HOWTO: Renewing a GPG key

I’ve just renewed the GPG keys which RelEng use for signing builds with our release automation. The details are in bug#673281, but I thought crossposting might be of help to others. If you dont care about GPG keys and signatures, skip now.

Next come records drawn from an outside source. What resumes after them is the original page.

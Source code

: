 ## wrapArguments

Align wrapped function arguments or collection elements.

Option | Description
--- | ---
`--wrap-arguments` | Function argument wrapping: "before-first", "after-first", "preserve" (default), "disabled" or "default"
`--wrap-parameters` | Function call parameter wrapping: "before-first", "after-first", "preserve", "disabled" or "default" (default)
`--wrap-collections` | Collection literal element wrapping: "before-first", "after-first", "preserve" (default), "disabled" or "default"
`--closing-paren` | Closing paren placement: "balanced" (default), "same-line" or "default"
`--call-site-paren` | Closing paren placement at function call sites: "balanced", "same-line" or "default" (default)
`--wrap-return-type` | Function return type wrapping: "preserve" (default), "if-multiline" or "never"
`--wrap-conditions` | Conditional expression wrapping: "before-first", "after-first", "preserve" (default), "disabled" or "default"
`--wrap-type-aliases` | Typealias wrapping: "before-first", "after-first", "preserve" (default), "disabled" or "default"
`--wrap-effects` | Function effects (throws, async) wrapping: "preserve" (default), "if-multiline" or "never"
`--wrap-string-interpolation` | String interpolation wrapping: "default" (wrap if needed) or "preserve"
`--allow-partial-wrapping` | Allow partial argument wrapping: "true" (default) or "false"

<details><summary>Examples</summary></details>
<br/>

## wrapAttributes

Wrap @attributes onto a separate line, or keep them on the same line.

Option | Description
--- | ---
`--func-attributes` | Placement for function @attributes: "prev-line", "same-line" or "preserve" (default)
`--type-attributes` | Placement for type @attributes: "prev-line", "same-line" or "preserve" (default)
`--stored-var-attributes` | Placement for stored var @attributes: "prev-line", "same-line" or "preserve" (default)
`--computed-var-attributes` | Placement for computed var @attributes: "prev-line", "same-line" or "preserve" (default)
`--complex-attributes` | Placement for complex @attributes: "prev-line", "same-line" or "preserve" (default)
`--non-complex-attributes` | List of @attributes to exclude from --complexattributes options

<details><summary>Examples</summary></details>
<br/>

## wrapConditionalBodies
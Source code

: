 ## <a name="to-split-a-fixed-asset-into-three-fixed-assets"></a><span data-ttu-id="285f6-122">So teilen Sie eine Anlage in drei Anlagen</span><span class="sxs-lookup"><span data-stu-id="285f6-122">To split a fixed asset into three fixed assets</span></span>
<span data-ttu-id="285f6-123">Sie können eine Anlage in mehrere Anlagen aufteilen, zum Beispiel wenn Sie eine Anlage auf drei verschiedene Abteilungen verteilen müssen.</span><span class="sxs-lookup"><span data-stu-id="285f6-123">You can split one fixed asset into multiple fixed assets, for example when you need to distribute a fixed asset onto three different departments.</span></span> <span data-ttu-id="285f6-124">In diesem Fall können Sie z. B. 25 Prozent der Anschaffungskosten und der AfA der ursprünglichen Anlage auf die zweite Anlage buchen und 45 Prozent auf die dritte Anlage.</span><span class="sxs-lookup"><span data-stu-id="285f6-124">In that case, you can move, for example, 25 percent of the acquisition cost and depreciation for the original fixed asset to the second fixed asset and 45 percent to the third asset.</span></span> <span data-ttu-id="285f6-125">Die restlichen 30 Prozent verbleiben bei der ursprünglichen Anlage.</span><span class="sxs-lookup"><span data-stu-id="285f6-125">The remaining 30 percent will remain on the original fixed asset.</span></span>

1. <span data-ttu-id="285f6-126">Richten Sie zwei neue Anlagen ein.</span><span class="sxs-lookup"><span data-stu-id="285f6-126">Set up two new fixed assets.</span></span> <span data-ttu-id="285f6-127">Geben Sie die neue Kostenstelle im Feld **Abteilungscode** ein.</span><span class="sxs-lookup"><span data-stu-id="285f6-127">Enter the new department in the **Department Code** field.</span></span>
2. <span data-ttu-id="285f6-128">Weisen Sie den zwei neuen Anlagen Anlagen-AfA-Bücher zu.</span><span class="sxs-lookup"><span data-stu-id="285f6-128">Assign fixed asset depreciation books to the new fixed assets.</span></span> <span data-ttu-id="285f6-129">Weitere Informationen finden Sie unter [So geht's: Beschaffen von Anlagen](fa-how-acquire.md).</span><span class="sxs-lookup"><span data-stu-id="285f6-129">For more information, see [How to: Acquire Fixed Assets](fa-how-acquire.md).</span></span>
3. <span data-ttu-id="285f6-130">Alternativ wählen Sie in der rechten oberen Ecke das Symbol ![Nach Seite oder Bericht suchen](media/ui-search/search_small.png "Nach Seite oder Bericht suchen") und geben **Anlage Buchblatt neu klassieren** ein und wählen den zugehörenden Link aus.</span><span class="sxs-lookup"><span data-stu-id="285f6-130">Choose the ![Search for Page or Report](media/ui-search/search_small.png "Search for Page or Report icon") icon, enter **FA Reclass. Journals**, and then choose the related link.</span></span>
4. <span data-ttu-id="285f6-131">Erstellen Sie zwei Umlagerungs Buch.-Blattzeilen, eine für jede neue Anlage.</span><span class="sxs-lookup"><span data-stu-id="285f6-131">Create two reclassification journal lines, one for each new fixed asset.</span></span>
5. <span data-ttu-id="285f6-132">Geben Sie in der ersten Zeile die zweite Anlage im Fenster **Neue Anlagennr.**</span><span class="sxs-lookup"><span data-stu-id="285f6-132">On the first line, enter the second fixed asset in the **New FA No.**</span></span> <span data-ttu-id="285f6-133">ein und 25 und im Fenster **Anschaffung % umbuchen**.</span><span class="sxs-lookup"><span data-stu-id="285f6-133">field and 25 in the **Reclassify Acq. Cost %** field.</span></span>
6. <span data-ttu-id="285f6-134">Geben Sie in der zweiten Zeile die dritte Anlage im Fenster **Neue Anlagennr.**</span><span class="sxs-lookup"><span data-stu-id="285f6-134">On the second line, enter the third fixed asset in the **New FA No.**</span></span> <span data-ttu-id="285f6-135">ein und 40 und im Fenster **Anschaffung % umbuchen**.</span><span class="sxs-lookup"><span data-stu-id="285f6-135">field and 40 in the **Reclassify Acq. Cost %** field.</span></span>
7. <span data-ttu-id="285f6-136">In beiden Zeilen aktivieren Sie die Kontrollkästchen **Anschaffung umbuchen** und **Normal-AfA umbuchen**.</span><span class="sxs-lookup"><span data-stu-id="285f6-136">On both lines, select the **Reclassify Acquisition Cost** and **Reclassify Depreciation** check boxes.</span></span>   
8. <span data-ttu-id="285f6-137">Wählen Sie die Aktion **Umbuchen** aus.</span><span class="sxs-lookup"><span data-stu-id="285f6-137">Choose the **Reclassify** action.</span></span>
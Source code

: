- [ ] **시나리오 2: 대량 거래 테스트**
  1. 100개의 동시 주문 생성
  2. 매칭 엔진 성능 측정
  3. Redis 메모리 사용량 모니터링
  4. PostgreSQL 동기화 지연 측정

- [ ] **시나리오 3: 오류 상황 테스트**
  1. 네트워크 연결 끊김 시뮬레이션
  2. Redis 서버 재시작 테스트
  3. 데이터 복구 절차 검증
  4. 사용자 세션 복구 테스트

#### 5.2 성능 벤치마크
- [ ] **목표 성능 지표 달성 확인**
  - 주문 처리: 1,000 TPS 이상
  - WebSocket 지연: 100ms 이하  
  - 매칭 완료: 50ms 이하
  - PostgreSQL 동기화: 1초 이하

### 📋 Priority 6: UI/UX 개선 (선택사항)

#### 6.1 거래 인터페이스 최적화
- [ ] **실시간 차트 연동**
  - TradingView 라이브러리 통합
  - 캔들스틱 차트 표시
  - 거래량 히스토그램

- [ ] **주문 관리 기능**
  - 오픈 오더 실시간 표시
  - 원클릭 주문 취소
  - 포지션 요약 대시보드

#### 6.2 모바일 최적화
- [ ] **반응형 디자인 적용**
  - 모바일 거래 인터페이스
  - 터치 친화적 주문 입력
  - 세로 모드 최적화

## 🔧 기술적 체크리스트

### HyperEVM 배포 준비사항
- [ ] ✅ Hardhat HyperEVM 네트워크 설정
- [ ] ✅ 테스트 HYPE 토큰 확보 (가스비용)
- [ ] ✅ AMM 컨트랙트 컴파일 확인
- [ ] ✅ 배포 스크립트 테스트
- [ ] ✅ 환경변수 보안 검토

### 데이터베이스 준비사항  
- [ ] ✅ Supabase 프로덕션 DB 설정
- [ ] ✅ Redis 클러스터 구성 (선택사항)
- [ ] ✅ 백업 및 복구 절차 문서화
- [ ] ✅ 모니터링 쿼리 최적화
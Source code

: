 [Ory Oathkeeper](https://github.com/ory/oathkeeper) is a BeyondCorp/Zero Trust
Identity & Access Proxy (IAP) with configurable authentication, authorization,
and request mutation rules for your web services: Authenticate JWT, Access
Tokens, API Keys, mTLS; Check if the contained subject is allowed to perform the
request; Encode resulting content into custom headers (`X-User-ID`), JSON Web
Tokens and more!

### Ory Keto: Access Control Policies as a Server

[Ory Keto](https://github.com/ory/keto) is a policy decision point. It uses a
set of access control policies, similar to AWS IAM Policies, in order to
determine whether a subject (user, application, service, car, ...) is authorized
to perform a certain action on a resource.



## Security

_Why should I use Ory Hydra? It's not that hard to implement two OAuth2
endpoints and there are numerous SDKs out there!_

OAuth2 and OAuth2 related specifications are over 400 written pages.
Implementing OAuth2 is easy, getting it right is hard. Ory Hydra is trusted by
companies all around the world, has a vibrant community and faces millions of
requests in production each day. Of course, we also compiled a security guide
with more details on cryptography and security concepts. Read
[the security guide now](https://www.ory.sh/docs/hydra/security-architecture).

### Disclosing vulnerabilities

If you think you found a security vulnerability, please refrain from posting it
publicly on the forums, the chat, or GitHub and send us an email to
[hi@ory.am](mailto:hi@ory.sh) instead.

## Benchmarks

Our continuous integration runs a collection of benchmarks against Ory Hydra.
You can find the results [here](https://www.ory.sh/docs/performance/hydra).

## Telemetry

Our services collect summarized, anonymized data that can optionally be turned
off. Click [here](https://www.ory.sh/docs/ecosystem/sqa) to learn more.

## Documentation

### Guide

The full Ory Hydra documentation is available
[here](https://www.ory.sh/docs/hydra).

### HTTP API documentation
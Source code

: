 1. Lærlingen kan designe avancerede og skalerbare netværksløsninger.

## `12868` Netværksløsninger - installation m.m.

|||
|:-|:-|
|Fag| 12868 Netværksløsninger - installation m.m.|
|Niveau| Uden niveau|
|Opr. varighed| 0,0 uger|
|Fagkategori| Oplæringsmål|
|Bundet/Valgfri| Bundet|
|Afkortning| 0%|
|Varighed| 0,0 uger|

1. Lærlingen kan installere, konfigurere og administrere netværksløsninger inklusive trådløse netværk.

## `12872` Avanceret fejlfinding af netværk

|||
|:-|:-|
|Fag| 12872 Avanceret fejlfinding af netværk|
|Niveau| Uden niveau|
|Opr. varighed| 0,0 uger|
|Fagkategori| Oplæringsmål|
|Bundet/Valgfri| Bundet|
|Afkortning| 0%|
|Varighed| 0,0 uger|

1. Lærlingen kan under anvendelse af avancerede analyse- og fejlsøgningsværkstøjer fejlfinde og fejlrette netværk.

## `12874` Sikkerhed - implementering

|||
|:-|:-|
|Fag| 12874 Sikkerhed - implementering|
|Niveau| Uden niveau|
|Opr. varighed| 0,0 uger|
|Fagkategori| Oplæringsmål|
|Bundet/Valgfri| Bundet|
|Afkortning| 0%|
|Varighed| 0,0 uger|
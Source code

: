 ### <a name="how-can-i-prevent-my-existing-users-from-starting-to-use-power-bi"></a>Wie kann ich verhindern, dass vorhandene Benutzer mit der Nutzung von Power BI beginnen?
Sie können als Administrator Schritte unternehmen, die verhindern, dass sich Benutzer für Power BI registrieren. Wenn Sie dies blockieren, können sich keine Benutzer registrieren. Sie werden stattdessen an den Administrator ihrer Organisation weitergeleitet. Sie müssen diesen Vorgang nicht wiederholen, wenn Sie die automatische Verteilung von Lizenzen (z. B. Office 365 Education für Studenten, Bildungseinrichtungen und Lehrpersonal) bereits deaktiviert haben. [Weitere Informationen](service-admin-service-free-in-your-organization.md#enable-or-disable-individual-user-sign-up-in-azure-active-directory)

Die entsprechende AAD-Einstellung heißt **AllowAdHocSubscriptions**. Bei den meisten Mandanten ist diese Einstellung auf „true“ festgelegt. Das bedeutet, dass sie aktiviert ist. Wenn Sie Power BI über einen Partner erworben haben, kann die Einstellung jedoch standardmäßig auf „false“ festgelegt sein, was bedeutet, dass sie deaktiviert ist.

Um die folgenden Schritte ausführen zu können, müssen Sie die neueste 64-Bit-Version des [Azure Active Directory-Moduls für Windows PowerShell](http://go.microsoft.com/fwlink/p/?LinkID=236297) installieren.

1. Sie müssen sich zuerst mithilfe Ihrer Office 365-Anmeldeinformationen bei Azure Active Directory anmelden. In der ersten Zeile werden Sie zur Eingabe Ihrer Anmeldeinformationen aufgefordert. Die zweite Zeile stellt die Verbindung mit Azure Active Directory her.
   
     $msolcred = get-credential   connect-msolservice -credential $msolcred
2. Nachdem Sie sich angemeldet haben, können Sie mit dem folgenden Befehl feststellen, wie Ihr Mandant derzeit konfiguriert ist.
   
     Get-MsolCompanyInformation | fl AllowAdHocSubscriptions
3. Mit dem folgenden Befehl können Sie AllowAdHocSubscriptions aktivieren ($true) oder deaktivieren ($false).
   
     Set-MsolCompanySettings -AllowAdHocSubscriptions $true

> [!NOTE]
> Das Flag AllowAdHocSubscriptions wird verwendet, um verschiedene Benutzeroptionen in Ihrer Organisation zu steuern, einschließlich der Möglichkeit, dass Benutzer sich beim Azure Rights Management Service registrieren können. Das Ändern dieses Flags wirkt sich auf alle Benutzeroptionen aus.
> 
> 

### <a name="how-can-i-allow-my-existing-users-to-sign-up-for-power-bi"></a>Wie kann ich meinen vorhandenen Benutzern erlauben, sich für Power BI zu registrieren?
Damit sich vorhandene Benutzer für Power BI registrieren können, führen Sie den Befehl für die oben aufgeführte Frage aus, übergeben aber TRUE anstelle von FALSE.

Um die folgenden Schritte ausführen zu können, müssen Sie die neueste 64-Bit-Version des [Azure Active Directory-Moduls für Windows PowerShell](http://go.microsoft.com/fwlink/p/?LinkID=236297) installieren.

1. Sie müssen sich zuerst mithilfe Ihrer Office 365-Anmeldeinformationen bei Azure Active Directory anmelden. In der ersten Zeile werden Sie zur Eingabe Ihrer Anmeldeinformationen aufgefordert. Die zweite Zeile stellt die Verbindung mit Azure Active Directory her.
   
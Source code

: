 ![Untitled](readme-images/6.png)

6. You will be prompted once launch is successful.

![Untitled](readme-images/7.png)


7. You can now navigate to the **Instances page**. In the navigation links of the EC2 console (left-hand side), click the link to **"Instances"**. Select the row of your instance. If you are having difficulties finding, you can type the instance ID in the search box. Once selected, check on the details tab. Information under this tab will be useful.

0) login to signing machine

1) Verify you are in a clean working directory and have a good gpg install.
$ cd
$ mv ~/.gnupg ~/.gnupg.backup
$ mkdir ~/.gnupg
$ cd ~/.gnupg
$ gpg --version
gpg (GnuPG) 1.4.7
$

2) Create new key, and two sub keys.
$ gpg --gen-key
gpg (GnuPG) 1.4.7; Copyright (C) 2006 Free Software Foundation, Inc.
This program comes with ABSOLUTELY NO WARRANTY.
This is free software, and you are welcome to redistribute it
under certain conditions. See the file COPYING for details.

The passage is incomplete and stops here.